Percutaneous retrieval of an unexpected embolization of braided transseptal guiding introducer fragments

Krittapoom Akrawinthawong , Takumi Yamada †,
PMCID: PMC9596366  PMID: 36310732

Introduction

Intravascular fragments from broken catheters can cause serious complications whether they embolize or not. They should be retrieved percutaneously or surgically as soon as possible to prevent further lethal complications. Multiple retrieval techniques using a gooseneck loop snare and balloon have been reported.1, 2, 3, 4, 5 We report a successful percutaneous retrieval of a small fragment of a broken sheath with a technique using a balloon modified from a technique that was previously reported.3, 4, 5

Key Teaching Points.

  • Intravascular fragments from broken catheters can cause serious complications whether they embolize or not. They should be retrieved percutaneously or surgically as soon as possible to prevent further lethal complications.

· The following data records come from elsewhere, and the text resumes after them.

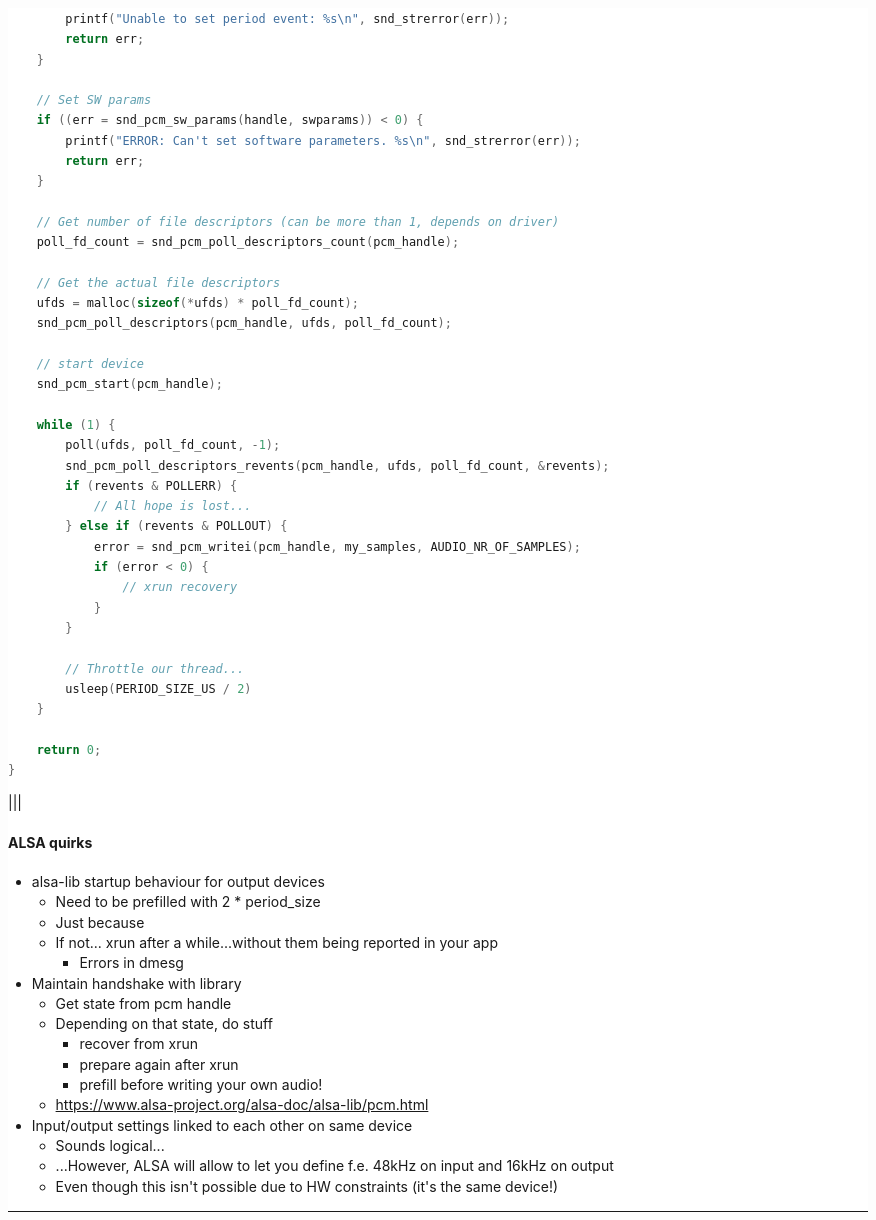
 ```c
        printf("Unable to set period event: %s\n", snd_strerror(err));
        return err;
    }

    // Set SW params
    if ((err = snd_pcm_sw_params(handle, swparams)) < 0) {
        printf("ERROR: Can't set software parameters. %s\n", snd_strerror(err));
        return err;
    }

    // Get number of file descriptors (can be more than 1, depends on driver)
    poll_fd_count = snd_pcm_poll_descriptors_count(pcm_handle);

    // Get the actual file descriptors
    ufds = malloc(sizeof(*ufds) * poll_fd_count);
    snd_pcm_poll_descriptors(pcm_handle, ufds, poll_fd_count);

    // start device
    snd_pcm_start(pcm_handle);

    while (1) {
        poll(ufds, poll_fd_count, -1);
        snd_pcm_poll_descriptors_revents(pcm_handle, ufds, poll_fd_count, &revents);
        if (revents & POLLERR) {
            // All hope is lost...
        } else if (revents & POLLOUT) {
            error = snd_pcm_writei(pcm_handle, my_samples, AUDIO_NR_OF_SAMPLES);
            if (error < 0) {
                // xrun recovery
            }
        }

		// Throttle our thread...
		usleep(PERIOD_SIZE_US / 2)
    }

    return 0;
}
```

|||
#### ALSA quirks
* alsa-lib startup behaviour for output devices
  * Need to be prefilled with 2 * period_size
  * Just because
  * If not... xrun after a while...without them being reported in your app
    * Errors in dmesg
* Maintain handshake with library
  * Get state from pcm handle
  * Depending on that state, do stuff
    * recover from xrun
	* prepare again after xrun
	* prefill before writing your own audio!
  * https://www.alsa-project.org/alsa-doc/alsa-lib/pcm.html
* Input/output settings linked to each other on same device
  * Sounds logical...
  * ...However, ALSA will allow to let you define f.e. 48kHz on input and 16kHz on output
  * Even though this isn't possible due to HW constraints (it's the same device!)

---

  • Multiple retrieval techniques using a gooseneck loop snare and balloon have been reported. However, when a catheter is broken into multiple small fragments, a retrieval of all of them would be challenging.

  • When a small broken fragment embolizes into a peripheral vessel, its retrieval would become more challenging. A retrieval using a balloon inflated distally from a large fragment of a broken catheter would usually be successful.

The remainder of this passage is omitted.